Bartletts Sphärizitätstest stellt eine konservative Mindestfrage: Ist die Korrelationsmatrix überhaupt signifikant verschieden von einer Identitätsmatrix (eine Matrix, in der nur die Diagonale 1 ist und alle Off-Diagonal-Werte 0 — also völlige Unkorreliertheit)?

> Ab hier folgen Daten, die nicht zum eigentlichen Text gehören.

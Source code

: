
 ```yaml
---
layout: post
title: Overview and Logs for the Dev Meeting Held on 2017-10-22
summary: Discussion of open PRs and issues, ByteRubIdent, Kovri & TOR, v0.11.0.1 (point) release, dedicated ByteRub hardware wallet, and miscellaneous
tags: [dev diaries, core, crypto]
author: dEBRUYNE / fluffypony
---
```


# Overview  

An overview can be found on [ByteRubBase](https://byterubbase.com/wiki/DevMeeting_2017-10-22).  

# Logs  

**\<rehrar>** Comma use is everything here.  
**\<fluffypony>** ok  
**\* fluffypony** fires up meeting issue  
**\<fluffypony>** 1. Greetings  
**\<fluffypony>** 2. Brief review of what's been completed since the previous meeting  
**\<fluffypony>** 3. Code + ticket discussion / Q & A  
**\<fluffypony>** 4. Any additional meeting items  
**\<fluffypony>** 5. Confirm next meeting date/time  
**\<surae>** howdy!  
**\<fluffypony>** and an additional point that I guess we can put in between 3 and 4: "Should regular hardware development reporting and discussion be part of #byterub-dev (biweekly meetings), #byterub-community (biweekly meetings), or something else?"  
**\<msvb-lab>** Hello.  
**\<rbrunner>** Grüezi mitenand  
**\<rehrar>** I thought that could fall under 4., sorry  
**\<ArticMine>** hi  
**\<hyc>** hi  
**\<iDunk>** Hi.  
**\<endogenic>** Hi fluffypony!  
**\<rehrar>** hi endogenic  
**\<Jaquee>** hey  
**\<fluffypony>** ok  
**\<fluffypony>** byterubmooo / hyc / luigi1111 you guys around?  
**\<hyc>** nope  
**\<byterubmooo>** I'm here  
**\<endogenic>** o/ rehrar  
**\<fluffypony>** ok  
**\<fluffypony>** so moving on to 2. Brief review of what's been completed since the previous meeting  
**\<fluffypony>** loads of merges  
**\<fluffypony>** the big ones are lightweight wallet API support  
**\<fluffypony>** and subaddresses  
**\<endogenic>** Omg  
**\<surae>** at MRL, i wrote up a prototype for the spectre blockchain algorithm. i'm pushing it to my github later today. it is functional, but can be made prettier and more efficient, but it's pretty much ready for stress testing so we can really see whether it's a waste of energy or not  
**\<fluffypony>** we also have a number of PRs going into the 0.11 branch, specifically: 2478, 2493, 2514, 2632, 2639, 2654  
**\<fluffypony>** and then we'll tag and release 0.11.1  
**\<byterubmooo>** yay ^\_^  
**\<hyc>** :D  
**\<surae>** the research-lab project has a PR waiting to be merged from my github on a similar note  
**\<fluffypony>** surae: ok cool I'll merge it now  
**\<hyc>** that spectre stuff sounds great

Wenn der Test signifikant ist (\(p < .05\)), heißt das: „zumindest irgendeine* Korrelation in der Matrix ist von Null verschieden — also gibt es etwas zu faktorisieren.”* Bei N > 1000 ist Bartlett fast immer signifikant; er ist eher ein technischer Mindest-Check als ein inhaltliches Argument. KMO ist die viel aussagekräftigere Größe.
8.3.3 Drei Diagnose-Ebenen aus einem Aufruf
Wir rufen efa() einmal mit n_factors = 1 auf und speichern das Ergebnis — die Faktoranzahl ist hier egal, wir interessieren uns nur für die Voraussetzungs-Werte. Aus dem zurückgegebenen Objekt liest du drei Diagnose-Ebenen heraus.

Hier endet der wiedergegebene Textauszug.